India notified the Digital Personal Data Protection Rules, 2025, on Friday to regulate how personal data is processed, secured, and governed. The rules operationalise key provisions of the Digital Personal Data Protection Act, 2023, and lay out detailed responsibilities for data fiduciaries, consent managers, and mechanisms aimed at strengthening individual privacy rights.
The rules introduce a structured framework for verifiable consent, especially for children and persons with disabilities, along with procedural requirements for notices issued by data fiduciaries. They also specify the registration process and obligations for consent managers who oversee consent-based data sharing.
Security Measures, Breach Reporting, and Data Retention
Under the new framework, data fiduciaries must adopt reasonable safeguards such as encryption, masking, and access controls to avoid personal data breaches. In the event of a breach, they must promptly notify both affected individuals and the Data Protection Board (DPB).

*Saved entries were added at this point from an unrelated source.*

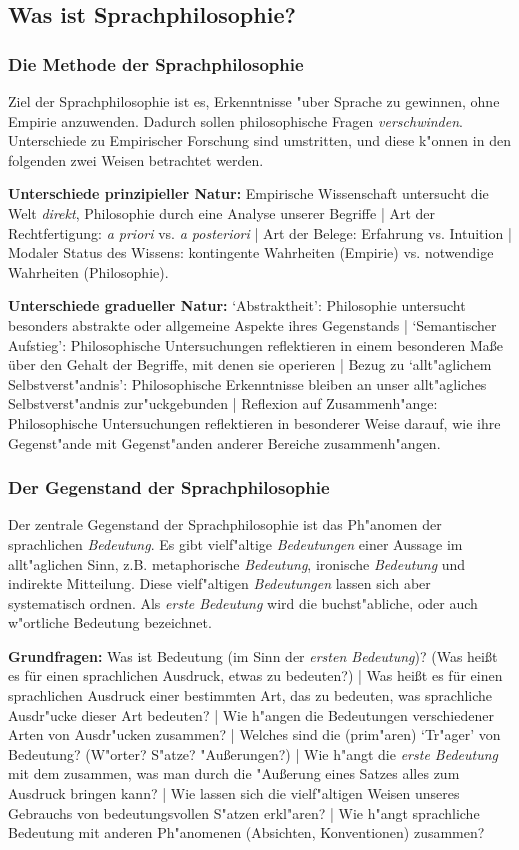 \documentclass[emulatestandardclasses]{scrartcl}
\begin{document}
\subsection{Was ist Sprachphilosophie?}
\subsubsection{Die Methode der Sprachphilosophie}

Ziel der Sprachphilosophie ist es, Erkenntnisse "uber Sprache zu gewinnen, ohne Empirie anzuwenden. Dadurch sollen philosophische Fragen \emph{verschwinden}. Unterschiede zu Empirischer Forschung sind umstritten, und diese k"onnen in den folgenden zwei Weisen betrachtet werden.

\textbf{Unterschiede prinzipieller Natur:} Empirische Wissenschaft untersucht die Welt \emph{direkt}, Philosophie durch eine Analyse unserer Begriffe | Art der Rechtfertigung: \emph{a priori} vs. \emph{a posteriori} | Art der Belege: Erfahrung vs. Intuition | Modaler Status des Wissens: kontingente Wahrheiten (Empirie) vs. notwendige Wahrheiten (Philosophie).

\textbf{Unterschiede gradueller Natur:} `Abstraktheit': Philosophie untersucht besonders abstrakte oder allgemeine Aspekte ihres Gegenstands | `Semantischer Aufstieg': Philosophische Untersuchungen reflektieren in einem besonderen Ma\ss e über den Gehalt der Begriffe, mit denen sie operieren | Bezug zu `allt"aglichem Selbstverst"andnis': Philosophische Erkenntnisse bleiben an unser allt"agliches
Selbstverst"andnis zur"uckgebunden | Reflexion auf Zusammenh"ange: Philosophische Untersuchungen reflektieren in besonderer Weise darauf, wie ihre Gegenst"ande mit Gegenst"anden anderer Bereiche zusammenh"angen.


\subsubsection{Der Gegenstand der Sprachphilosophie}

Der zentrale Gegenstand der Sprachphilosophie ist das Ph"anomen der sprachlichen \emph{Bedeutung}. Es gibt vielf"altige \emph{Bedeutungen} einer Aussage im allt"aglichen Sinn, z.B. metaphorische \emph{Bedeutung}, ironische \emph{Bedeutung} und indirekte Mitteilung. Diese vielf"altigen \emph{Bedeutungen} lassen sich aber systematisch ordnen. Als \emph{erste Bedeutung} wird die buchst"abliche, oder auch w"ortliche Bedeutung bezeichnet.

\textbf{Grundfragen:} Was ist Bedeutung (im Sinn der \emph{ersten Bedeutung})? (Was hei\ss t es für einen sprachlichen Ausdruck, etwas zu bedeuten?) | Was heißt es für einen sprachlichen Ausdruck einer bestimmten Art, das zu bedeuten, was sprachliche Ausdr"ucke dieser Art bedeuten? | Wie h"angen die Bedeutungen verschiedener Arten von Ausdr"ucken zusammen? | Welches sind die (prim"aren) `Tr"ager' von Bedeutung? (W"orter? S"atze? "Au\ss erungen?) | Wie h"angt die \emph{erste Bedeutung} mit dem zusammen, was man durch die "Au\ss erung eines Satzes alles zum Ausdruck bringen kann? | Wie lassen sich die vielf"altigen Weisen unseres Gebrauchs von bedeutungsvollen S"atzen erkl"aren? | Wie h"angt sprachliche Bedeutung mit anderen Ph"anomenen (Absichten, Konventionen) zusammen?
\end{document}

Clear timelines have been set for data retention and erasure. Data fiduciaries are required to delete personal data once the specified period ends unless legal requirements justify continued retention. To enhance transparency, organisations must publish the contact details of their data protection officers and grievance redressal officials.
The rules also outline additional obligations for significant data fiduciaries, who must conduct annual data protection impact assessments and audits to evaluate risks from algorithmic systems. Certain categories of personal data have been restricted from being transferred outside India in order to safeguard national security and sovereignty.
Exemptions, Governance, and Implementation
Exemptions have been permitted for processing data for research, archiving, and statistical activities, subject to defined safeguards. The rules also specify the service conditions, compensation, and conduct requirements for the chairperson and members of the DPB, which has been authorised to function entirely through digital systems, including for hearings, meetings, and issuance of orders.
Designed to enhance individual control over personal data and support a safer digital ecosystem, the rules align India’s data protection standards with evolving global norms. While several provisions take effect immediately, others will be phased in over the next 12 to 18 months.
The new regulatory framework is expected to significantly impact technology firms, service providers, and millions of users across the country, promoting responsible data practices and strengthening the protection of digital identities.